### EXERCISE DIRECTIONS
Scan the entries below for the word "zinc". Copy each line that has it.

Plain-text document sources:
....................

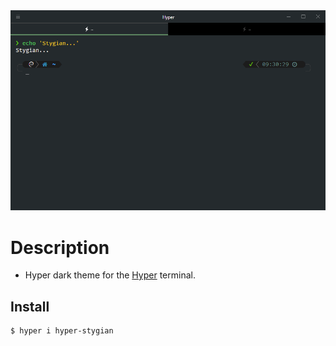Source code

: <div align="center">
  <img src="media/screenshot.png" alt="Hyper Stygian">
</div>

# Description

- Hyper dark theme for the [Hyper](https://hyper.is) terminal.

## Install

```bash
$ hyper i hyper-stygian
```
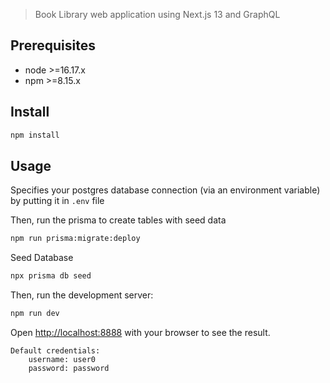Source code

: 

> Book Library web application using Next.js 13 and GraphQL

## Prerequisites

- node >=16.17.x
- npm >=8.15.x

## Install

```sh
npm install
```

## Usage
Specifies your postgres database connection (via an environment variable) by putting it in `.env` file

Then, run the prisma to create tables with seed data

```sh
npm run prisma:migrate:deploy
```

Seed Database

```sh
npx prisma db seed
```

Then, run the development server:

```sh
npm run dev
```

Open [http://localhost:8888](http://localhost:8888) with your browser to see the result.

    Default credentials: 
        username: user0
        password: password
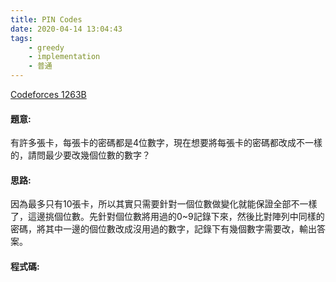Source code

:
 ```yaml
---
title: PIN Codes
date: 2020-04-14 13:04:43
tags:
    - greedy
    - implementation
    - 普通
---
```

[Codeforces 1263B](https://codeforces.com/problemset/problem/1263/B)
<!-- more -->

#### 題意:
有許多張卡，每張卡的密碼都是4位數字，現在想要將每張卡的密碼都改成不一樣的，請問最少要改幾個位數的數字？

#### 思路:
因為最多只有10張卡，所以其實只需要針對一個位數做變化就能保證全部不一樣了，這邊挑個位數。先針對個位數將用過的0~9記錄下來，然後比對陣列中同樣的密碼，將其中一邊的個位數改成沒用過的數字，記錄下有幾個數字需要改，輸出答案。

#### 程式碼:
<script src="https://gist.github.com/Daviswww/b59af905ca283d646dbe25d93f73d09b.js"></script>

....................

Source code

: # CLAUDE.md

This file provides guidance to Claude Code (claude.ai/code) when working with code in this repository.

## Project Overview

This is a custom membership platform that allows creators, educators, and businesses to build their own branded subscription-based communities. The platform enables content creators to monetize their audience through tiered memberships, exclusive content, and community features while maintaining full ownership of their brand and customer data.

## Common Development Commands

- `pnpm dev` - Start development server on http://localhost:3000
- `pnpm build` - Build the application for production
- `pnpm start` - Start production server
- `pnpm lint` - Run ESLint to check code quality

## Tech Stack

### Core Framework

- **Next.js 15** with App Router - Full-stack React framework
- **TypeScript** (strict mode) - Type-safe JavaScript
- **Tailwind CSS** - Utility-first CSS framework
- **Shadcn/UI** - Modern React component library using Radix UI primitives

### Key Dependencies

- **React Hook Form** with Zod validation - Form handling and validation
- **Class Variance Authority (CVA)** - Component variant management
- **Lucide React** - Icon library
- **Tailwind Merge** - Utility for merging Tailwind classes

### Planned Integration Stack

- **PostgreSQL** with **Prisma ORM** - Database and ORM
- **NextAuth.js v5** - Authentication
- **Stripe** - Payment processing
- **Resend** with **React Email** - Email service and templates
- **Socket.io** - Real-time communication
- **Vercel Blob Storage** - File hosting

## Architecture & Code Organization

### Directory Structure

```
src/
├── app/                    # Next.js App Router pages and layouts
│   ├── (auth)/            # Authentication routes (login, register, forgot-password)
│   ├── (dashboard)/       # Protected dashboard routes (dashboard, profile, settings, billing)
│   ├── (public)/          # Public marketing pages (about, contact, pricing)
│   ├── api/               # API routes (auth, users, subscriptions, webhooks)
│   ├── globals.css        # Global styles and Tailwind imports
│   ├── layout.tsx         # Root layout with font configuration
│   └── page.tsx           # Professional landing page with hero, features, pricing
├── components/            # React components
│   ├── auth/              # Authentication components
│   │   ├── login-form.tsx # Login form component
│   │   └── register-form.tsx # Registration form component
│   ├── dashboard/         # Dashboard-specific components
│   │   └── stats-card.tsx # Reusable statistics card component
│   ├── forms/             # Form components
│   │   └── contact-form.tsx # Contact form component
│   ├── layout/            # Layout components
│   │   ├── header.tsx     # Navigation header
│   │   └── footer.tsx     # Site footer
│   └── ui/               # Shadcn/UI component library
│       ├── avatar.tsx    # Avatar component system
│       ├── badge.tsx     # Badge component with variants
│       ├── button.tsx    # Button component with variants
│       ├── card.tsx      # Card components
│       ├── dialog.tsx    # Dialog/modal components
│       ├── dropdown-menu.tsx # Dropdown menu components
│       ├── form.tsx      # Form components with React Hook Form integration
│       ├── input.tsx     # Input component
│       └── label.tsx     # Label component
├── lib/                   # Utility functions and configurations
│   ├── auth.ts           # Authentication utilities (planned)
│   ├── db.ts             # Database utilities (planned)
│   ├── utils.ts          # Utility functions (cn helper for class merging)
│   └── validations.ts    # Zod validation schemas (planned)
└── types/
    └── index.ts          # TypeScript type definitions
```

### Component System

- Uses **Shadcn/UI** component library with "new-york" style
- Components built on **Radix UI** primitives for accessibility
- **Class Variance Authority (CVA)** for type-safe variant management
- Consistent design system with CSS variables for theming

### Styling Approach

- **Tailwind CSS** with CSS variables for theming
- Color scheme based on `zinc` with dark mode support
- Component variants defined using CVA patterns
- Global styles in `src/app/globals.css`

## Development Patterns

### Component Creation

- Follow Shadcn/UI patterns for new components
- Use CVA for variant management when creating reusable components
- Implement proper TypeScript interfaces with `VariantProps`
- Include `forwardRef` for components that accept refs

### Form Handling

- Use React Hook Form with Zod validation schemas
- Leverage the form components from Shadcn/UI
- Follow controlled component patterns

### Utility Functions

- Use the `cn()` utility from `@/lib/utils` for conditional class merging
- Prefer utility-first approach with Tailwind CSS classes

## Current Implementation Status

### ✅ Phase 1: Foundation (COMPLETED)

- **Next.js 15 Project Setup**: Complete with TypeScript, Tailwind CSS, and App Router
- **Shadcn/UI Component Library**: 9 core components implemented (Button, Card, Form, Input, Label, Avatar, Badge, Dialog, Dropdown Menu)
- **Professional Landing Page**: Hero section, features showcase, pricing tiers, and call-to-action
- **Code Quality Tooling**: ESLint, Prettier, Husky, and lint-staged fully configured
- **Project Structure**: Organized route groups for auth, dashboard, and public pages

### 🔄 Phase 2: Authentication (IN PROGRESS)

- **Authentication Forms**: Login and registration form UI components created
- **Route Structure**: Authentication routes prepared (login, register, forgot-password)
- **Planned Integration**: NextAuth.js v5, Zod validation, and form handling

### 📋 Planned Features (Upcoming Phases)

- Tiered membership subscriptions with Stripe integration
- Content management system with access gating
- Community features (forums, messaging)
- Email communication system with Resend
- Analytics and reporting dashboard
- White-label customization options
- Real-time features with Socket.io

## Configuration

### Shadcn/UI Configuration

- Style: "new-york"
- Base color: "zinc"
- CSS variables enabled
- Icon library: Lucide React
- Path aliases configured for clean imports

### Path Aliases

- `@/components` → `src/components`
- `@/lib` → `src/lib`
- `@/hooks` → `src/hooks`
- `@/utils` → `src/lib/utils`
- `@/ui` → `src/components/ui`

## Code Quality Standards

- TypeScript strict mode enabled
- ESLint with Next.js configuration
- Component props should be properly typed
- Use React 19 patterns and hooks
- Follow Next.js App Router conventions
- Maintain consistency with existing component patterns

....................

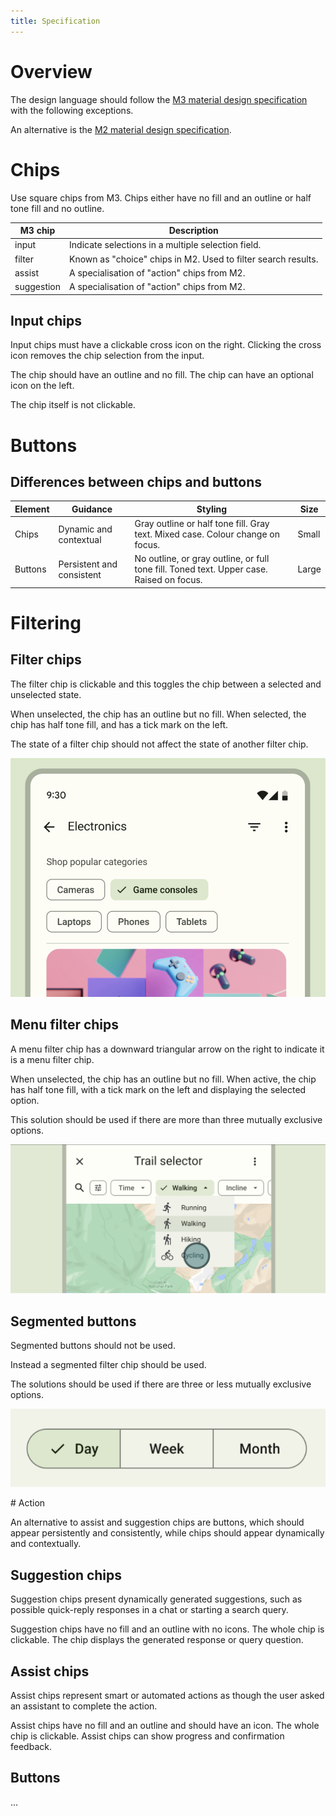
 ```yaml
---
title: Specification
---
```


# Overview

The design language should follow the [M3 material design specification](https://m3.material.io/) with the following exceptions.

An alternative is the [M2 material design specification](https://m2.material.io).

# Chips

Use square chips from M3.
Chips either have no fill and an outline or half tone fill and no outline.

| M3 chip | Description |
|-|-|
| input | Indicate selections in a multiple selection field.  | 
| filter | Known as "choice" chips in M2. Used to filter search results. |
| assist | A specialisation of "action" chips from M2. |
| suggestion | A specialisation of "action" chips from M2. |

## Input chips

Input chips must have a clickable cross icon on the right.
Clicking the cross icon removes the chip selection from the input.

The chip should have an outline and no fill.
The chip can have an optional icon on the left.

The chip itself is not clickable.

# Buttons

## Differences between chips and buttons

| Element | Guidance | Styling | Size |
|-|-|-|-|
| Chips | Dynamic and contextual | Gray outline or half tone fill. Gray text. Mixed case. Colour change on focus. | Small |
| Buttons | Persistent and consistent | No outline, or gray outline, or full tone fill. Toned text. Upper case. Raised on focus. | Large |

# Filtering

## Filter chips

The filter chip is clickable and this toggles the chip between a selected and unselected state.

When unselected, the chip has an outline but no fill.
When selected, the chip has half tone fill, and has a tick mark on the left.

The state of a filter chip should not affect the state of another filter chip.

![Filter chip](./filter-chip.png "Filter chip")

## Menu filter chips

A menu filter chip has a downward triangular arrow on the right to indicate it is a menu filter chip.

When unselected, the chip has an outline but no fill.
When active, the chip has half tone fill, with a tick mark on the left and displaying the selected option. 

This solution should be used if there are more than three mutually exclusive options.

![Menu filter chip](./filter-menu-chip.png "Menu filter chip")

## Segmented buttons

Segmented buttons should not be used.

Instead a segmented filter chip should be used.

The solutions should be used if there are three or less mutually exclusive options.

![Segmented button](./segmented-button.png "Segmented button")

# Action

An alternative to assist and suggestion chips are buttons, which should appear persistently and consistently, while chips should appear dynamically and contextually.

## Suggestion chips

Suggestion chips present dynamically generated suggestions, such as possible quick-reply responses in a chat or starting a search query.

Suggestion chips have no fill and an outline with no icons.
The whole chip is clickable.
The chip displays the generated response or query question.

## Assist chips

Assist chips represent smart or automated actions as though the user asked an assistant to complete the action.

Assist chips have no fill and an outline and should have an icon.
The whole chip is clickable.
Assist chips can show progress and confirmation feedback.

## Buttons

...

....................

### WRITTEN ANSWER
- Color scheme based on `zinc` with dark mode support
- Base color: "zinc"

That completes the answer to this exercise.